RE: Query on multivalue field

2011-03-01 Thread Steven A Rowe
Hi Scott,

Querying against a multi-valued field just works - no special incantation 
required.

Steve

 -Original Message-
 From: Scott Yeadon [mailto:scott.yea...@anu.edu.au]
 Sent: Monday, February 28, 2011 11:50 PM
 To: solr-user@lucene.apache.org
 Subject: Query on multivalue field
 
 Hi,
 
 I have a variable number of text-based fields associated with each
 primary record which I wanted to apply a search across. I wanted to
 avoid the use of dynamic fields if possible or having to create a
 different document type in the index (as the app is based around the
 primary record and different views mean a lot of work to revamp
 pagination etc).
 
 So, is there a way to apply a query to each value of a multivalued field
 or is it always treated as a single field from a query perspective?
 
 Thanks.
 
 Scott.


Re: Query on multivalue field

2011-03-01 Thread Scott Yeadon

Thanks, but just to confirm the way multiValued fields work:

In a multiValued field, call it field1, if I have two values indexed to 
this field, say value 1 = some text...termA...more text and value 2 = 
some text...termB...more text and do a search such as field1:(termA termB)
(where solrQueryParser defaultOperator=AND/) I'm getting a hit 
returned even though both terms don't occur within a single value in the 
multiValued field.


What I'm wondering is if there is a way of applying the query against 
each value of the field rather than against the field in its entirety. 
The reason being is the number of values I want to store is variable and 
I'd like to avoid the use of dynamic fields or restructuring the index 
if possible.


Scott.

On 2/03/11 12:35 AM, Steven A Rowe wrote:

Hi Scott,

Querying against a multi-valued field just works - no special incantation 
required.

Steve


-Original Message-
From: Scott Yeadon [mailto:scott.yea...@anu.edu.au]
Sent: Monday, February 28, 2011 11:50 PM
To:solr-user@lucene.apache.org
Subject: Query on multivalue field

Hi,

I have a variable number of text-based fields associated with each
primary record which I wanted to apply a search across. I wanted to
avoid the use of dynamic fields if possible or having to create a
different document type in the index (as the app is based around the
primary record and different views mean a lot of work to revamp
pagination etc).

So, is there a way to apply a query to each value of a multivalued field
or is it always treated as a single field from a query perspective?

Thanks.

Scott.




Re: Query on multivalue field

2011-03-01 Thread Ahmet Arslan
 In a multiValued field, call it field1, if I have two
 values indexed to 
 this field, say value 1 = some text...termA...more text
 and value 2 = 
 some text...termB...more text and do a search such as
 field1:(termA termB)
 (where solrQueryParser defaultOperator=AND/) I'm
 getting a hit 
 returned even though both terms don't occur within a single
 value in the 
 multiValued field.
 
 What I'm wondering is if there is a way of applying the
 query against 
 each value of the field rather than against the field in
 its entirety. 
 The reason being is the number of values I want to store is
 variable and 
 I'd like to avoid the use of dynamic fields or
 restructuring the index 
 if possible.

Your best bet can be using positionIncrementGap and to issue a phrase query 
(implicit AND) with the appropriate slop value. 
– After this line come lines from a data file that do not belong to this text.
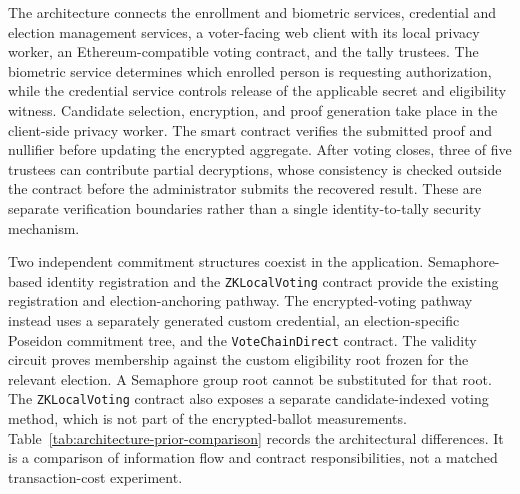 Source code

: The architecture connects the enrollment and biometric services, credential
and election management services, a voter-facing web client with its local
privacy worker, an Ethereum-compatible voting contract, and the tally
trustees. The biometric service determines which enrolled person is
requesting authorization, while the credential service controls release of
the applicable secret and eligibility witness. Candidate selection,
encryption, and proof generation take place in the client-side privacy
worker. The smart contract verifies the submitted proof and nullifier before
updating the encrypted aggregate. After voting closes, three of five
trustees can contribute partial decryptions, whose consistency is checked
outside the contract before the administrator submits the recovered result.
These are separate verification boundaries rather than a single
identity-to-tally security mechanism.

Two independent commitment structures coexist in the application.
Semaphore-based identity registration and the \texttt{ZKLocalVoting}
contract provide the existing registration and election-anchoring pathway.
The encrypted-voting pathway instead uses a separately generated custom
credential, an election-specific Poseidon commitment tree, and the
\texttt{VoteChainDirect} contract. The validity circuit proves membership
against the custom eligibility root frozen for the relevant election. A
Semaphore group root cannot be substituted for that root. The
\texttt{ZKLocalVoting} contract also exposes a separate candidate-indexed
voting method, which is not part of the encrypted-ballot measurements.
Table~\ref{tab:architecture-prior-comparison} records the architectural
differences. It is a comparison of information flow and contract
responsibilities, not a matched transaction-cost experiment.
Ff you have positionIncrementGap=100, you can simulate this with using
q=field1:termA termB~100

http://search-lucene.com/m/Hbdvz1og7D71/


  


Re: Query on multivalue field

2011-03-01 Thread Scott Yeadon
The only trick with this is ensuring the searches return the right 
results and don't go across value boundaries. If I set the gap to the 
largest text size we expect (approx 5000 chars) what impact does such a 
large value have (i.e. does Solr physically separate these fragments in 
the index or just apply the figure as part of any query?


Scott.

On 2/03/11 9:01 AM, Ahmet Arslan wrote:

In a multiValued field, call it field1, if I have two
values indexed to
this field, say value 1 = some text...termA...more text
and value 2 =
some text...termB...more text and do a search such as
field1:(termA termB)
(wheresolrQueryParser defaultOperator=AND/) I'm
getting a hit
returned even though both terms don't occur within a single
value in the
multiValued field.

What I'm wondering is if there is a way of applying the
query against
each value of the field rather than against the field in
its entirety.
The reason being is the number of values I want to store is
variable and
I'd like to avoid the use of dynamic fields or
restructuring the index
if possible.

Your best bet can be using positionIncrementGap and to issue a phrase query 
(implicit AND) with the appropriate slop value.

Ff you have positionIncrementGap=100, you can simulate this with using
q=field1:termA termB~100

http://search-lucene.com/m/Hbdvz1og7D71/








Re: Query on multivalue field

2011-03-01 Thread Jonathan Rochkind
Each token has a position set on it. So if you index the value alpha 
beta gamma, it winds up stored in Solr as (sort of, for the way we want 
to look at it)


document1:
alpha:position 1
beta:position 2
gamma: postition 3

 If you set the position increment gap large, then after one value in a 
multi-valued field ends, the position increment gap will be added to the 
positions for the next value. Solr doesn't actually internally have much 
of any idea of a multi-valued field, ALL a multi-valued indexed field 
is, is a position increment gap seperating tokens from different 'values'.


So index in a multi-valued field, with position increment gap 1,  
the values:  [alpha beta gamma, aleph bet], you get kind of like:


document1:
alpha: 1
beta: 2
gamma: 3
aleph: 10004
bet: 10005

A large position increment gap, as far as I know and can tell (please 
someone correct me if I'm wrong, I am not a Solr developer) has no 
effect on the size or efficiency of your index on disk.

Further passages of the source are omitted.